Difference in sequence length: is it a problem?

Hello guys, hope I am at the right category.
I am new to metagenomic analysis (and qiime) and I am trying to understand the whole quality scores/trimming/truncating/filtering procedures.

This is a print of my interactive quality plots:

There is a 100 nts difference between forward and reverse reads. Is it a problem? Should I trim those extra 100 nts from the forward reads?
I believe I have good quality scores, except for the last position of the forward reads, so should I only trim that last one?

Also, I know I should trim out my primers, but how can I check if there are primers to trim and their length?

I am sorry for the rudimentary questions. I have searched for the answers in the forum and a lot of my questions were answered, but now I got to this point where I am very confused and tangled in all those concepts and procedures.

I would highly appreciate your patience and help.

Hi,

The read quality looks good. It's not common that the reverse reads are much shorter than the forward reads. Do you know what happened during the sequencing? Did the sequencing stop earlier than it should have been?

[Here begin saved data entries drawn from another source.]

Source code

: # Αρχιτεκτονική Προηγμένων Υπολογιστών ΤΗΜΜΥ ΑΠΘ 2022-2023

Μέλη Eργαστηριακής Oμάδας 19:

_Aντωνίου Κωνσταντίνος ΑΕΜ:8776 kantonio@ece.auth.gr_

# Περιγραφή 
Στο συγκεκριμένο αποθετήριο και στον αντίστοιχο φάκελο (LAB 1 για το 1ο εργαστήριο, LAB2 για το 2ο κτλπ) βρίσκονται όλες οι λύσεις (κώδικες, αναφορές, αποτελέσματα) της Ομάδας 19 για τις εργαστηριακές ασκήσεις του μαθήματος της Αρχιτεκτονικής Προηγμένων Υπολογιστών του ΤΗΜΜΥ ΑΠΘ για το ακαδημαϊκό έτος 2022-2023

Based on your quality plot, if you trim your primers and truncate the last 10 nt of both reads you should end up with 430-440 nt after merging forward and reverse reads. If the expected amplicon size of your study + 20 nt (the recommended minimum overlapping length) is less than 430-440, you should be fine. If not, you can discard the reverse reads and use the forward reads only at the cost of lower taxonomic resolution.

No. You just need to trim the last few nucleotides, say 10 nt.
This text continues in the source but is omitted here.